Stored dataset items
--------------------------------

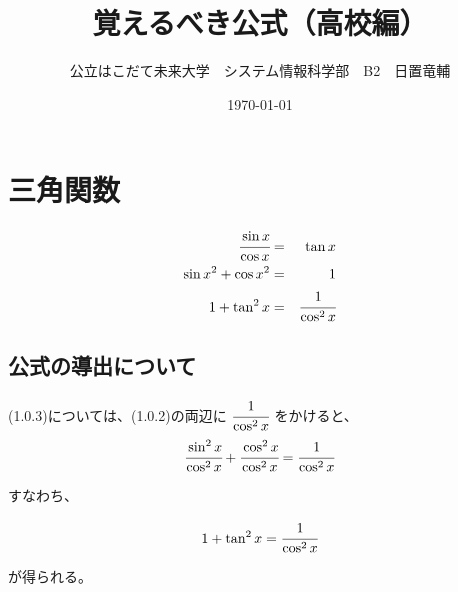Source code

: \documentclass[dvipdfmx,uplatex]{jsarticle}
\title{覚えるべき公式（高校編）}
\author{公立はこだて未来大学　システム情報科学部　B2　日置竜輔}
\date{\today}
\begin{document}
\maketitle

\section{三角関数}

\begin{eqnarray}
  \cfrac{\sin x}{\cos x} & = & \tan x \\
  \sin x ^ 2 + \cos x ^ 2 & = & 1 \\
  1 + \tan ^ 2 x & = & \cfrac{1}{\cos ^ 2 x}
\end{eqnarray}

\subsection{公式の導出について}

(1.0.3)については、(1.0.2)の両辺に $ \cfrac{1}{\cos ^ 2 x} $ をかけると、
\begin{equation}
  \cfrac{\sin ^ 2 x}{\cos ^ 2 x} + \cfrac{\cos ^ 2 x}{\cos ^ 2 x} = \cfrac{1}{\cos ^ 2 x} \nonumber
\end{equation}

すなわち、

\begin{equation}
  1 + \tan ^ 2 x = \cfrac{1}{\cos ^ 2 x} \nonumber
\end{equation}

が得られる。
\end{document}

--------------------------------

■ How to complete this task:
The preceding entries should be duplicated word for word; no picture belongs in the copy.

■ Reply:
Source code

: \documentclass[dvipdfmx,uplatex]{jsarticle}
\title{覚えるべき公式（高校編）}
\author{公立はこだて未来大学　システム情報科学部　B2　日置竜輔}
\date{\today}
\begin{document}
\maketitle

\section{三角関数}

\begin{eqnarray}
  \cfrac{\sin x}{\cos x} & = & \tan x \\
  \sin x ^ 2 + \cos x ^ 2 & = & 1 \\
  1 + \tan ^ 2 x & = & \cfrac{1}{\cos ^ 2 x}
\end{eqnarray}

\subsection{公式の導出について}

(1.0.3)については、(1.0.2)の両辺に $ \cfrac{1}{\cos ^ 2 x} $ をかけると、
\begin{equation}
  \cfrac{\sin ^ 2 x}{\cos ^ 2 x} + \cfrac{\cos ^ 2 x}{\cos ^ 2 x} = \cfrac{1}{\cos ^ 2 x} \nonumber
\end{equation}

すなわち、

\begin{equation}
  1 + \tan ^ 2 x = \cfrac{1}{\cos ^ 2 x} \nonumber
\end{equation}

が得られる。
\end{document}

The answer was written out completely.